While most actors seem to want to play characters much younger than them, Sampath Raj doesn’t really care. “I want to play my age; that makes me feel more comfortable. I can never see myself running around trees, singing, dancing and romancing heroines,” he says, and bursts into laughter.
The actor, who has worked in Tamil, Telugu, Malayalam and Kannada cinema, believes that his recent work has allowed him to experiment a lot. “I want my films and characters to be as different as possible. It allows me to channel a range of emotions,” he says, citing films like Paruthiveeran and Aaranya Kaandam as examples.
With a background in theatre, Sampath’s fascination for cinema began when he was barely seven or eight. “I grew up watching Amitabh Bachchan. He’s a big inspiration,” he says.
He has been working in cinema since 2004, and has done a lot of impressive films, including the recent Kaala, but he assures that his best is yet to come. “I have done fantastic films like Saroja, Mirchi, and Goa. But it’s tough to satisfy the artiste in me. I don’t think I’ve got the roles I deserve. For instance, I like Irrfan Khan’s films in Bollywood. I can relate to them. I am confident that I can pull off those kinds of films—something like a Piku—with ease, if they’re made here. As an actor, I look for certain sensibilities in a role. If I am not convinced, I won’t accept a project. I’m not referring to preachy films, but well-defined entertainment,” he says.
Playing a baddie has never affected him. “I neither take my characters home nor let them get into me. Acting is just a job for me.” Has he ever felt bored of playing a villain? “Not at all. I enjoy those roles. Also, I try to bring in variations in each of my villain characters,” he says.
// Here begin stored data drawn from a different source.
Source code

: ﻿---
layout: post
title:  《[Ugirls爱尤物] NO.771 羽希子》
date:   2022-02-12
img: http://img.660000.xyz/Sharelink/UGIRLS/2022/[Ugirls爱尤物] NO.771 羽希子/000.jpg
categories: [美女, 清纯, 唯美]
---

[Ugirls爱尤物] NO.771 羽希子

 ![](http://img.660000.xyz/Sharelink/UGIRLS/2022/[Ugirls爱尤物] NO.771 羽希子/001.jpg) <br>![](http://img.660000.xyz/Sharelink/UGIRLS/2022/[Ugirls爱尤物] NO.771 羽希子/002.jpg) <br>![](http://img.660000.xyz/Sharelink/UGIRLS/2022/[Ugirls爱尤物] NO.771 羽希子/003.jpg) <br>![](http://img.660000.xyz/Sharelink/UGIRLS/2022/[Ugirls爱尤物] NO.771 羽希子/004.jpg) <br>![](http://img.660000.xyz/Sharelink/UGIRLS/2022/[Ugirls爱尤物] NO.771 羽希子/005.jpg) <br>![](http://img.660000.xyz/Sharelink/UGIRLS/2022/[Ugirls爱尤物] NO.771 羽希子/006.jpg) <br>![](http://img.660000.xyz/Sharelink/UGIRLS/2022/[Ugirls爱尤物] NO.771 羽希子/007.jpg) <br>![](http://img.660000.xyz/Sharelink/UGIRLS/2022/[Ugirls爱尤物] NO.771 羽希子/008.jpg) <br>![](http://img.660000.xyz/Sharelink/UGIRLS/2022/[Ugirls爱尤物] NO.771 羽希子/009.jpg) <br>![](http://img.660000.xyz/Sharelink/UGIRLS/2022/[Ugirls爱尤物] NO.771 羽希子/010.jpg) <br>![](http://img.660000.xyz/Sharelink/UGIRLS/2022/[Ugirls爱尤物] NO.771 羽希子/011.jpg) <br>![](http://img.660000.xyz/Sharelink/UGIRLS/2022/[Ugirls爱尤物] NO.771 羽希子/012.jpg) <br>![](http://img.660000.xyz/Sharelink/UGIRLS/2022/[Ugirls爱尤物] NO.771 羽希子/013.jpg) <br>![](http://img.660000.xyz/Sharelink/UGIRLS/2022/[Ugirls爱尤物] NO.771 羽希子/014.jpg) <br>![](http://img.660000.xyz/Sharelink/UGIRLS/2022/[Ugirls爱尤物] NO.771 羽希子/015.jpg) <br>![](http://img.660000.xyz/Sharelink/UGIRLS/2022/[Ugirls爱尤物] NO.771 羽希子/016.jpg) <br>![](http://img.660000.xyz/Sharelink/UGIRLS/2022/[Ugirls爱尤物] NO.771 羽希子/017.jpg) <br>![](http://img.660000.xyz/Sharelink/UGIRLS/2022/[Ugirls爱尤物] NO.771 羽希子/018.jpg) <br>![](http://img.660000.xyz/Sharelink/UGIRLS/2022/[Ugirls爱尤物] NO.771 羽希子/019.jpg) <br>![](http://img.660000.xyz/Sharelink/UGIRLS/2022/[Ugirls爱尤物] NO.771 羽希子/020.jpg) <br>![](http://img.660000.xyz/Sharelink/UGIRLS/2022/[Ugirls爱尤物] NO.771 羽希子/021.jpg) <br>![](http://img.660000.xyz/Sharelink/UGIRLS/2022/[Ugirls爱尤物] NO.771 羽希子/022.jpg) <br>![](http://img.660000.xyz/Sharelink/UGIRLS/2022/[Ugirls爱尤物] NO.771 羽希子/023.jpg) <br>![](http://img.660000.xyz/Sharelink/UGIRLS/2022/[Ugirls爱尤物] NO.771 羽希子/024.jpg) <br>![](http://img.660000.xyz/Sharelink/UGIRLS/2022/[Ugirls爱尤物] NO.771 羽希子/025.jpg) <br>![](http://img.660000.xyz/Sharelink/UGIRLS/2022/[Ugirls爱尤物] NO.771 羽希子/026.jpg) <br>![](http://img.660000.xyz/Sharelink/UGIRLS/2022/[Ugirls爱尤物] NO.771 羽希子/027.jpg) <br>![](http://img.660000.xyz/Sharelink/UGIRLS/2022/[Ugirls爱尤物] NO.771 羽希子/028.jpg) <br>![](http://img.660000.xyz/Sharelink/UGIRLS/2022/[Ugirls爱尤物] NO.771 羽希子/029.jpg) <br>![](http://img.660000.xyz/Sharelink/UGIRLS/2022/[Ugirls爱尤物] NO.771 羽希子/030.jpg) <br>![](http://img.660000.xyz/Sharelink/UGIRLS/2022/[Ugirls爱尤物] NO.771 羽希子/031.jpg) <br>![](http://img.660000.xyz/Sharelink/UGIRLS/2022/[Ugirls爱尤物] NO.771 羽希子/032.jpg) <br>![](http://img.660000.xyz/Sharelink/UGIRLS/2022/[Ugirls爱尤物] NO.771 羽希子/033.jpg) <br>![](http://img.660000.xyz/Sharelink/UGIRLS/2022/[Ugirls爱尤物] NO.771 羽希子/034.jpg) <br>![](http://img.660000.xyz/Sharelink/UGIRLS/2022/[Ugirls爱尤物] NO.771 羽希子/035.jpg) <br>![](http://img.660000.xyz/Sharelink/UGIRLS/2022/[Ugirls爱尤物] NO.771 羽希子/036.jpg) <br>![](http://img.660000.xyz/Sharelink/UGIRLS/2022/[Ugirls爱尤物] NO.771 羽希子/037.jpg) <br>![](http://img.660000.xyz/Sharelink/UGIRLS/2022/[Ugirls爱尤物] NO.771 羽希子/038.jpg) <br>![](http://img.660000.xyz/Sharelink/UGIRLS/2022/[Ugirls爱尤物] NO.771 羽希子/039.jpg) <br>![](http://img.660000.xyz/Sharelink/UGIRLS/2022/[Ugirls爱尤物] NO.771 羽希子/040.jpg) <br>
Speaking about how he bagged Kaala, he says, “I know Ranjith from Chennai 28 days, and was quite sure when he had called me, it would be something solid. I knew Nana Patekarji was the main villain. Despite the limited screen time, I agreed to play Vishnu because of the impact. I didn’t want to miss a Rajinikanth film too.” He recalls what Ranjith had told him: “Enna nambi vaanga, anna. Nalla padam!”
The actor is all praise for Rajinikanth. “We both are from Bengaluru. Naturally, we discussed a lot besides cinema. He’s familiar with the place where I spent my childhood. We also bonded over books and spirituality.”
Sampath says he listens to the whole script before he signs each film. “I am a selfish actor, and always consider if people will remember me after they watch the film. I never blindly accept a project without hearing the narration. There are directors like that, and I don’t work with them. They know who they are.”
Why has he never done a Hindi film yet? “I was supposed to do a big-budget film, but it never took off. I am familiar with the language, but I don’t want to go to Bombay just for the sake of it, and do roles that have no value. In fact, I turned down SRK’s Raees.
I told the makers that the role was too small for me,” he says, adding, “I don’t come from a film background, so I have to fight for my space. I quit my 14-year-long stint in corporate companies for the love of acting. I am here to do films that I enjoy.”
Dream role? “I’d love to play a 90-year-old man, because I am not sure if I’d be alive that long,” he says.